Critical Moments: Through the seasons, Arya studied at the knees of several masters, such as Syrio Forel (Miltos Yerolemou) and Jaqen H'ghar (Tom Wlaschiha). Her two-season arc alongside Sandor Clegane (Rory McCann) stands out as an obvious fan-favorite, one of the single best character combinations across all of Thrones. The lessons Arya learned from all three of those masters have been crucial to her development, but there is another person she learned from in Braavos who often goes unmentioned: the late Lady Crain (Essie Davis), who may end up playing a crucial role in the Arya Stark endgame.


Unresolved Mystery: Is Syrio Forel truly dead? It's the conspiracy that refuses to yield to the God of Death. Because the water dancer's demise is not featured onscreen, there's a vocal contingent of the Thrones fandom that believes Syrio will return from the dead. Others still believe he's been active in the series since his "death," in the form of Jaqen H'ghar; the theory posits the two men are one and the same. If it's true, how will Syrio's return impact Arya's final storyline?


Final Predictions: First thing's first: let's kill the unresolved mystery. Syrio Forel is dead. There is way too much business in the final season for his return, and far too many similar twists in George R.R. Martin's source material for it as well. 


Really, death is a big theme when it comes to final predictions for Arya Stark. The young wolf has taken many lives along the way, and one imagines there are still some yet to claim. Some White Walkers, for sure. Winter is coming, and in the forecast stands Arya Stark, proud new owner of the Valyrian dagger once intended to kill Bran.

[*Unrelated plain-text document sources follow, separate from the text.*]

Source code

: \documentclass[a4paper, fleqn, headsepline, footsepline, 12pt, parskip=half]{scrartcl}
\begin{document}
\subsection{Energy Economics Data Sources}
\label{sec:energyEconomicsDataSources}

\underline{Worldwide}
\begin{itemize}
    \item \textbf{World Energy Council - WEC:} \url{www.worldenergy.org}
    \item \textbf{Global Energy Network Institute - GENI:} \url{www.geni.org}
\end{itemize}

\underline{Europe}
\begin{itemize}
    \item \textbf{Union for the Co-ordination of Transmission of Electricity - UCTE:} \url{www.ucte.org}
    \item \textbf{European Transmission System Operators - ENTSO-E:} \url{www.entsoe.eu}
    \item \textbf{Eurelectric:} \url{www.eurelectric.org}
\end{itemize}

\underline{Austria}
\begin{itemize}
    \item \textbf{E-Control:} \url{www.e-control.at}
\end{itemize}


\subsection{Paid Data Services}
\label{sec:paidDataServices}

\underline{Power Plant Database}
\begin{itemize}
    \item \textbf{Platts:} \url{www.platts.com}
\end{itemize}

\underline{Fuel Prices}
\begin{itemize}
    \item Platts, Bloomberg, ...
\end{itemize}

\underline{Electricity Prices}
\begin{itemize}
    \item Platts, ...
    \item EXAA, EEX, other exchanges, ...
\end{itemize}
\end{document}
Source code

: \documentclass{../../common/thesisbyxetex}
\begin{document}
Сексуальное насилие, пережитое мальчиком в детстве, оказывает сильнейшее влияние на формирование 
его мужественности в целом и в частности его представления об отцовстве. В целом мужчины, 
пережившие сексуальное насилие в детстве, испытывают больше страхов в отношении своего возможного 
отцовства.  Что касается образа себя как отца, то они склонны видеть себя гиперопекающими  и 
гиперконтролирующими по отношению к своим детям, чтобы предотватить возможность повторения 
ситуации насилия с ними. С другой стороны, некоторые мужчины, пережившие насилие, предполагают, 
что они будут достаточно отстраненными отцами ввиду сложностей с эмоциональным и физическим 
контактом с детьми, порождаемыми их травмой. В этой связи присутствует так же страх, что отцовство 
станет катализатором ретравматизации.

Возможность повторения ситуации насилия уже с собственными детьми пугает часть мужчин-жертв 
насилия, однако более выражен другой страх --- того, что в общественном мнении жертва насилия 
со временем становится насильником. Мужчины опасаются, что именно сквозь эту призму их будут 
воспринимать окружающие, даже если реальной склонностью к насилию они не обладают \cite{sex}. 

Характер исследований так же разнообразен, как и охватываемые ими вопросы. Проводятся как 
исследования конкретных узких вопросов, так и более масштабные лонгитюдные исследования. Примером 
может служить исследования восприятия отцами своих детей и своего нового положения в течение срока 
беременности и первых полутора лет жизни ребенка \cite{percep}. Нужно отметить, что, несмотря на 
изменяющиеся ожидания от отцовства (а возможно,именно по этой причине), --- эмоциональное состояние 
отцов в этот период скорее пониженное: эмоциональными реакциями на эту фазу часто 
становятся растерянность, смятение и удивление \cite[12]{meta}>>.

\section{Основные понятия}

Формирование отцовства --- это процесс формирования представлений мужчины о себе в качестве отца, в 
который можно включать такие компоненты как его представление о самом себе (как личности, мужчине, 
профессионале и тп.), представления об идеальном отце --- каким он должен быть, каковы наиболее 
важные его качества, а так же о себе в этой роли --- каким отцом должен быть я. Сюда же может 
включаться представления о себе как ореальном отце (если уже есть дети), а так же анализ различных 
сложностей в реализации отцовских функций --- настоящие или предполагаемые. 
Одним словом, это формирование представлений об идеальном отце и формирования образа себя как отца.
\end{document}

She's going to take out at least one of the Night King's cronies. It is known.


Beyond the Great War, Arya has other business to attend to, in the form of her kill list. Melisandre and the Mountain are on the list, and while there's reason to believe she will have a role to play in both demises, those theories are better saved for future editions of Final Path. For now, let's focus on the last major kill on the call sheet: Cersei. 


There's an interpretation of Cersei's "valonqar" prophecy that allows for Arya, the younger sibling of House Stark, to kill the Lion Queen. But the infinitely more satisfying outcome is the more obvious one: Jaime killing Cersei. If Arya doesn't kill Cersei, then, will the two still meet? I'm thinking yes, they do — and it will all go awry, thanks in no small part to Arya's adventures in Braavos.


Enter: Lady Crane. Back in season six, Arya was tasked with assassinating the Braavosi actress, starring as Cersei Lannister in a flagrantly offensive stage play. Against the odds, Arya takes an immediate liking to Lady Crane, the woman charged with bringing notes of empathy to Cersei. At one point, Arya and Crane meet, and Arya gives some notes on Cersei Lannister's psyche: "The queen loves her son more than anything. He was taken from her before she could say goodbye. She wouldn't just cry. She would be angry. She would want to kill the person who did this to her." Projection? Sure. But Arya also cuts right to Cersei's core in those words, an unusual moment of understanding for an enemy.